Assigned task
What is needed is an exact copy of all the records.

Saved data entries
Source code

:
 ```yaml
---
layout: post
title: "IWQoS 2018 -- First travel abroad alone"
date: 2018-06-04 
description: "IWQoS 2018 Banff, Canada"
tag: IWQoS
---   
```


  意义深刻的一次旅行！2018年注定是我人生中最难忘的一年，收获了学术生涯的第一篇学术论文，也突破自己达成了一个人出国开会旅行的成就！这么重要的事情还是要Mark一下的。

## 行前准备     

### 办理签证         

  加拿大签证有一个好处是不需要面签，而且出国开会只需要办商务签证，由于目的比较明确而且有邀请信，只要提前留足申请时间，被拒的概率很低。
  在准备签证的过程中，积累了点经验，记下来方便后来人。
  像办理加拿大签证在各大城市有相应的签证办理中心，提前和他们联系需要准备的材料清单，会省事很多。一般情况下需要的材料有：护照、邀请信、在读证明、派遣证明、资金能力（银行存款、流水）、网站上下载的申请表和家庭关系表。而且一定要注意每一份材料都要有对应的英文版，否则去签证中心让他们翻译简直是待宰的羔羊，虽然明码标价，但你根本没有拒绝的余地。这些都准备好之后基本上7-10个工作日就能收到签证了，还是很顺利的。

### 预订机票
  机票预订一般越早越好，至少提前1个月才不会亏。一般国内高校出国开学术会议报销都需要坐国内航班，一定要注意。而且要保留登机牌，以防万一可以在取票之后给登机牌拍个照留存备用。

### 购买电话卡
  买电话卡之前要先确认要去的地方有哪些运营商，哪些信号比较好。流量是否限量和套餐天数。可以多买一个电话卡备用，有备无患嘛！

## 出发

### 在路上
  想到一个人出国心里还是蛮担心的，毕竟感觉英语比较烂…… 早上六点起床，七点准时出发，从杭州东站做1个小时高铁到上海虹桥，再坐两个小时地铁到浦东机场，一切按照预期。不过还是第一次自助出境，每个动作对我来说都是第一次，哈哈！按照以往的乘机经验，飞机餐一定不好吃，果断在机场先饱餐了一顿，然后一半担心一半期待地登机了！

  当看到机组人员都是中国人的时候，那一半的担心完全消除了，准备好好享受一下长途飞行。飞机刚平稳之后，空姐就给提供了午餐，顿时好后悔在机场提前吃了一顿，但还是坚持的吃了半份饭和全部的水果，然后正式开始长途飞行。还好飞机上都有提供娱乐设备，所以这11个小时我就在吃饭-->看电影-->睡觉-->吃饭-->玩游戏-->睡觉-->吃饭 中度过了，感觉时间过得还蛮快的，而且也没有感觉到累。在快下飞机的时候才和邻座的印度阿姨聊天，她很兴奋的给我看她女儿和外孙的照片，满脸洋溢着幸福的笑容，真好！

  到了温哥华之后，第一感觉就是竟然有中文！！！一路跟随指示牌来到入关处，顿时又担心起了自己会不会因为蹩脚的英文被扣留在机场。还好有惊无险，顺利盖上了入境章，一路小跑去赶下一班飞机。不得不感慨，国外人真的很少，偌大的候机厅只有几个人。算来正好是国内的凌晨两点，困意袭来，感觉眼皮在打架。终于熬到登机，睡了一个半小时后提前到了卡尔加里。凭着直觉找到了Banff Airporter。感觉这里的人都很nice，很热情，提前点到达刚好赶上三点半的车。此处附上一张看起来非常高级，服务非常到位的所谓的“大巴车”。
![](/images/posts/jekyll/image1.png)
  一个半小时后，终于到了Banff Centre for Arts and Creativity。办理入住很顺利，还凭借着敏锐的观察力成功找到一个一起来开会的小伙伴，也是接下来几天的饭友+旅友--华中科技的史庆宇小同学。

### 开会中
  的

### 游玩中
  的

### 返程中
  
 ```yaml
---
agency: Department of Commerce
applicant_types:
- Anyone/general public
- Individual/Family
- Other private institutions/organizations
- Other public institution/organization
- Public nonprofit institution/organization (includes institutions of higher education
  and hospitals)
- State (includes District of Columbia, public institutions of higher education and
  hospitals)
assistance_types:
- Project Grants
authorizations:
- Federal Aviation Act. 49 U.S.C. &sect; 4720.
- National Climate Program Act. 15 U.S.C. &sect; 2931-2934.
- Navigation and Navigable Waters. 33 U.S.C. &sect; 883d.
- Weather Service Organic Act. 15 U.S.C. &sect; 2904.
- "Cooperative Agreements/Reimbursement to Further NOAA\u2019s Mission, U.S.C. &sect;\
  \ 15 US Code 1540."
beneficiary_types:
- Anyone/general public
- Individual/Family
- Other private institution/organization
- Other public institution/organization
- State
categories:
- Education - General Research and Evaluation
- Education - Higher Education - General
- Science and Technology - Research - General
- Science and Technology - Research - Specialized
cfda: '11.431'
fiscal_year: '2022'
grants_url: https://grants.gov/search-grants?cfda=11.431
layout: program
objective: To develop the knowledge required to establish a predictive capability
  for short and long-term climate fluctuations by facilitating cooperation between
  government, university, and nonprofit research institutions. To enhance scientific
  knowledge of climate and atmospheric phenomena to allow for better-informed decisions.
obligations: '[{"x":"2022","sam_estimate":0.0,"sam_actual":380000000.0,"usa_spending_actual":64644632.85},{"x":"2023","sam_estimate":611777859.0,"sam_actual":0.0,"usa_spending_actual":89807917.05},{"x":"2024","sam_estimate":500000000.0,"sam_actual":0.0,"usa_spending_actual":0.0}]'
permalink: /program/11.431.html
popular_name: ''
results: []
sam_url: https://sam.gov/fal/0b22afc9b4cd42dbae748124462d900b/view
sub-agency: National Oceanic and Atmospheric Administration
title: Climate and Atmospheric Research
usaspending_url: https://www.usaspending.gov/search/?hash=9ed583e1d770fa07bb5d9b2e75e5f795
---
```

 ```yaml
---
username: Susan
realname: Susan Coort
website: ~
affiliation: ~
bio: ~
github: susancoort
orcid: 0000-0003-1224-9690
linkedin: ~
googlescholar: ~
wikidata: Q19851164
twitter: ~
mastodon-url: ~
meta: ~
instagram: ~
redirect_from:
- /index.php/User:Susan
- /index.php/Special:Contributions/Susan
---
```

Result below
Source code

:
 ```yaml
---
layout: post
title: "IWQoS 2018 -- First travel abroad alone"
date: 2018-06-04 
description: "IWQoS 2018 Banff, Canada"
tag: IWQoS
---   
```


  意义深刻的一次旅行！2018年注定是我人生中最难忘的一年，收获了学术生涯的第一篇学术论文，也突破自己达成了一个人出国开会旅行的成就！这么重要的事情还是要Mark一下的。

## 行前准备     

### 办理签证         

  加拿大签证有一个好处是不需要面签，而且出国开会只需要办商务签证，由于目的比较明确而且有邀请信，只要提前留足申请时间，被拒的概率很低。
  在准备签证的过程中，积累了点经验，记下来方便后来人。
  像办理加拿大签证在各大城市有相应的签证办理中心，提前和他们联系需要准备的材料清单，会省事很多。一般情况下需要的材料有：护照、邀请信、在读证明、派遣证明、资金能力（银行存款、流水）、网站上下载的申请表和家庭关系表。而且一定要注意每一份材料都要有对应的英文版，否则去签证中心让他们翻译简直是待宰的羔羊，虽然明码标价，但你根本没有拒绝的余地。这些都准备好之后基本上7-10个工作日就能收到签证了，还是很顺利的。

### 预订机票
  机票预订一般越早越好，至少提前1个月才不会亏。一般国内高校出国开学术会议报销都需要坐国内航班，一定要注意。而且要保留登机牌，以防万一可以在取票之后给登机牌拍个照留存备用。

### 购买电话卡
  买电话卡之前要先确认要去的地方有哪些运营商，哪些信号比较好。流量是否限量和套餐天数。可以多买一个电话卡备用，有备无患嘛！

## 出发

### 在路上
  想到一个人出国心里还是蛮担心的，毕竟感觉英语比较烂…… 早上六点起床，七点准时出发，从杭州东站做1个小时高铁到上海虹桥，再坐两个小时地铁到浦东机场，一切按照预期。不过还是第一次自助出境，每个动作对我来说都是第一次，哈哈！按照以往的乘机经验，飞机餐一定不好吃，果断在机场先饱餐了一顿，然后一半担心一半期待地登机了！

  当看到机组人员都是中国人的时候，那一半的担心完全消除了，准备好好享受一下长途飞行。飞机刚平稳之后，空姐就给提供了午餐，顿时好后悔在机场提前吃了一顿，但还是坚持的吃了半份饭和全部的水果，然后正式开始长途飞行。还好飞机上都有提供娱乐设备，所以这11个小时我就在吃饭-->看电影-->睡觉-->吃饭-->玩游戏-->睡觉-->吃饭 中度过了，感觉时间过得还蛮快的，而且也没有感觉到累。在快下飞机的时候才和邻座的印度阿姨聊天，她很兴奋的给我看她女儿和外孙的照片，满脸洋溢着幸福的笑容，真好！

  到了温哥华之后，第一感觉就是竟然有中文！！！一路跟随指示牌来到入关处，顿时又担心起了自己会不会因为蹩脚的英文被扣留在机场。还好有惊无险，顺利盖上了入境章，一路小跑去赶下一班飞机。不得不感慨，国外人真的很少，偌大的候机厅只有几个人。算来正好是国内的凌晨两点，困意袭来，感觉眼皮在打架。终于熬到登机，睡了一个半小时后提前到了卡尔加里。凭着直觉找到了Banff Airporter。感觉这里的人都很nice，很热情，提前点到达刚好赶上三点半的车。此处附上一张看起来非常高级，服务非常到位的所谓的“大巴车”。
![](/images/posts/jekyll/image1.png)
  一个半小时后，终于到了Banff Centre for Arts and Creativity。办理入住很顺利，还凭借着敏锐的观察力成功找到一个一起来开会的小伙伴，也是接下来几天的饭友+旅友--华中科技的史庆宇小同学。

### 开会中
  的

### 游玩中
  的

### 返程中
  
 ```yaml
---
agency: Department of Commerce
applicant_types:
- Anyone/general public
- Individual/Family
- Other private institutions/organizations
- Other public institution/organization
- Public nonprofit institution/organization (includes institutions of higher education
  and hospitals)
- State (includes District of Columbia, public institutions of higher education and
  hospitals)
assistance_types:
- Project Grants
authorizations:
- Federal Aviation Act. 49 U.S.C. &sect; 4720.
- National Climate Program Act. 15 U.S.C. &sect; 2931-2934.
- Navigation and Navigable Waters. 33 U.S.C. &sect; 883d.
- Weather Service Organic Act. 15 U.S.C. &sect; 2904.
- "Cooperative Agreements/Reimbursement to Further NOAA\u2019s Mission, U.S.C. &sect;\
  \ 15 US Code 1540."
beneficiary_types:
- Anyone/general public
- Individual/Family
- Other private institution/organization
- Other public institution/organization
- State
categories:
- Education - General Research and Evaluation
- Education - Higher Education - General
- Science and Technology - Research - General
- Science and Technology - Research - Specialized
cfda: '11.431'
fiscal_year: '2022'
grants_url: https://grants.gov/search-grants?cfda=11.431
layout: program
objective: To develop the knowledge required to establish a predictive capability
  for short and long-term climate fluctuations by facilitating cooperation between
  government, university, and nonprofit research institutions. To enhance scientific
  knowledge of climate and atmospheric phenomena to allow for better-informed decisions.
obligations: '[{"x":"2022","sam_estimate":0.0,"sam_actual":380000000.0,"usa_spending_actual":64644632.85},{"x":"2023","sam_estimate":611777859.0,"sam_actual":0.0,"usa_spending_actual":89807917.05},{"x":"2024","sam_estimate":500000000.0,"sam_actual":0.0,"usa_spending_actual":0.0}]'
permalink: /program/11.431.html
popular_name: ''
results: []
sam_url: https://sam.gov/fal/0b22afc9b4cd42dbae748124462d900b/view
sub-agency: National Oceanic and Atmospheric Administration
title: Climate and Atmospheric Research
usaspending_url: https://www.usaspending.gov/search/?hash=9ed583e1d770fa07bb5d9b2e75e5f795
---
```

 ```yaml
---
username: Susan
realname: Susan Coort
website: ~
affiliation: ~
bio: ~
github: susancoort
orcid: 0000-0003-1224-9690
linkedin: ~
googlescholar: ~
wikidata: Q19851164
twitter: ~
mastodon-url: ~
meta: ~
instagram: ~
redirect_from:
- /index.php/User:Susan
- /index.php/Special:Contributions/Susan
---
```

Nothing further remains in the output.